Butter is commonly used, but you can also use oil, bacon fat, or the drippings from roasting or frying when making a gravy. The butter or fat is melted, and then the flour is added and cooked until it is thick and free of lumps. Once it is made, you can then add a liquid to create a super smooth sauce.
How To Make a Roux
Melt Fat – Start by heating a skillet or saucepan over medium heat and melting the butter, or other fat.
Add Flour – After the butter or fat is melted, whisk in the flour until combined. Cook for a couple of minutes, while whisking, until it is golden and bubbling. There should be no lumps.

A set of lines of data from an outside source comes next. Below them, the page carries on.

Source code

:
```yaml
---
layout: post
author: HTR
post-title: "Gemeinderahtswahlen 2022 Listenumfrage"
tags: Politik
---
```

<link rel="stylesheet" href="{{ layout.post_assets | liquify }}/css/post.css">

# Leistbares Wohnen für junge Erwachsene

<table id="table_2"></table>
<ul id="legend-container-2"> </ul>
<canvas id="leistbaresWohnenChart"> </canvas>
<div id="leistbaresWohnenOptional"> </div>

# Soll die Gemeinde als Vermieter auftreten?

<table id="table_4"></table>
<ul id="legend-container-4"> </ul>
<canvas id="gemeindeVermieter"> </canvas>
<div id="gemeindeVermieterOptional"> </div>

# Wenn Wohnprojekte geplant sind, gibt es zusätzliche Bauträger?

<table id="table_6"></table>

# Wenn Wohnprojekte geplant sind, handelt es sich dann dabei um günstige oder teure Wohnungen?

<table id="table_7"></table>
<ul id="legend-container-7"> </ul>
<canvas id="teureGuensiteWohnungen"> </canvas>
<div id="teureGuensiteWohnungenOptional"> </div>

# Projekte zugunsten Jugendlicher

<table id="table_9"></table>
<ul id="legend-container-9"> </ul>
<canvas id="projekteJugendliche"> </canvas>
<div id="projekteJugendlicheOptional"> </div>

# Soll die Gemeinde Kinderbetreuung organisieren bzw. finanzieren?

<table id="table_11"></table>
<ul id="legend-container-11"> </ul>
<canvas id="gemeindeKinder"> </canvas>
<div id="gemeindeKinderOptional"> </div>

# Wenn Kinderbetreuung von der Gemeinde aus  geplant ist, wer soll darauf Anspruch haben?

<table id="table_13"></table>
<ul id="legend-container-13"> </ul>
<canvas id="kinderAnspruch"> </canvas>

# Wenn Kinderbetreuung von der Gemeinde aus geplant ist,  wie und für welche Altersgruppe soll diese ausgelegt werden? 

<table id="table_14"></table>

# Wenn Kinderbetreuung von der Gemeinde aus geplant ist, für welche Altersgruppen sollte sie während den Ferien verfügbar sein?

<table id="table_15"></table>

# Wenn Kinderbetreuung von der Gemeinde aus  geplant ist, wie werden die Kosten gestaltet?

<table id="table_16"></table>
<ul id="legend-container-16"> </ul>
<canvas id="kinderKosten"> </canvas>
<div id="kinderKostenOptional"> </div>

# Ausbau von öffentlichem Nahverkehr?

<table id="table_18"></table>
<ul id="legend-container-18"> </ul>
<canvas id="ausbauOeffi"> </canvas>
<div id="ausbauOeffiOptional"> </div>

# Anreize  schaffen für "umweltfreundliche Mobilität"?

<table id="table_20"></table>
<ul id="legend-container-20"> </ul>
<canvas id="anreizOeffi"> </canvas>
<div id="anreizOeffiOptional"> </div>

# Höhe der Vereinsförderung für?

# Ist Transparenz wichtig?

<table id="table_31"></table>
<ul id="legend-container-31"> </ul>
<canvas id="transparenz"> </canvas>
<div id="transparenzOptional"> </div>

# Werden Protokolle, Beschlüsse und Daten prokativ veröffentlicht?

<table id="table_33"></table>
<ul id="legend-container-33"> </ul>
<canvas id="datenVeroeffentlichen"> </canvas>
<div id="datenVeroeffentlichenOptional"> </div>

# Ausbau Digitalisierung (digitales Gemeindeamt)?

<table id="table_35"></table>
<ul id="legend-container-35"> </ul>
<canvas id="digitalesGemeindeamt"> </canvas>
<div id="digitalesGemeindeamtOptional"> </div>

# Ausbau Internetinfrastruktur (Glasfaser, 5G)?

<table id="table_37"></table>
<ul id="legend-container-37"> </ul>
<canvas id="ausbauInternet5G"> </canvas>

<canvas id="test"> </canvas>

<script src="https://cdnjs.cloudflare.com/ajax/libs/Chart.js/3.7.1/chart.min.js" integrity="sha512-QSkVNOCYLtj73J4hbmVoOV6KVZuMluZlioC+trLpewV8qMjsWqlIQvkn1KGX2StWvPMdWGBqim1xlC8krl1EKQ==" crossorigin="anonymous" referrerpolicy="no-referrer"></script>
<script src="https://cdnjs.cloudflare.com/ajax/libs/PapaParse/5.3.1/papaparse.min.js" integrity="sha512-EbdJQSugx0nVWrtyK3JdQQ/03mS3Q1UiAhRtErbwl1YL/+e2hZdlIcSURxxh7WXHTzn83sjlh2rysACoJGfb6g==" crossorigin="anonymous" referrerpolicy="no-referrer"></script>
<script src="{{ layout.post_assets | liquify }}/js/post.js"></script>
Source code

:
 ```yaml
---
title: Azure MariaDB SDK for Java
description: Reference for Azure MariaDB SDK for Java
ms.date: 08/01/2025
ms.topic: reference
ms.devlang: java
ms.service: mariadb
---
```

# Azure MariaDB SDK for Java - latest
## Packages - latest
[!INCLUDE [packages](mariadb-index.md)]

To Turn the Roux into a Sauce – To make a sauce or gravy, add your broth, milk, or another liquid and herbs/seasonings. You can also add cheese at this point to make a smooth cheese sauce, like for mac and cheese!
Types of Roux
There are three main stages in making a roux: white, blond, and brown roux. The primary difference between these stages is the cooking time and color of the roux. Different recipes call for different stages.
White: Cook for a few minutes until the mixture is smooth and has a pale, ivory color. It should not take on any brown color. White roux is typically used in white sauces like béchamel and as a thickener for Cheese Sauce or Sausage Gravy.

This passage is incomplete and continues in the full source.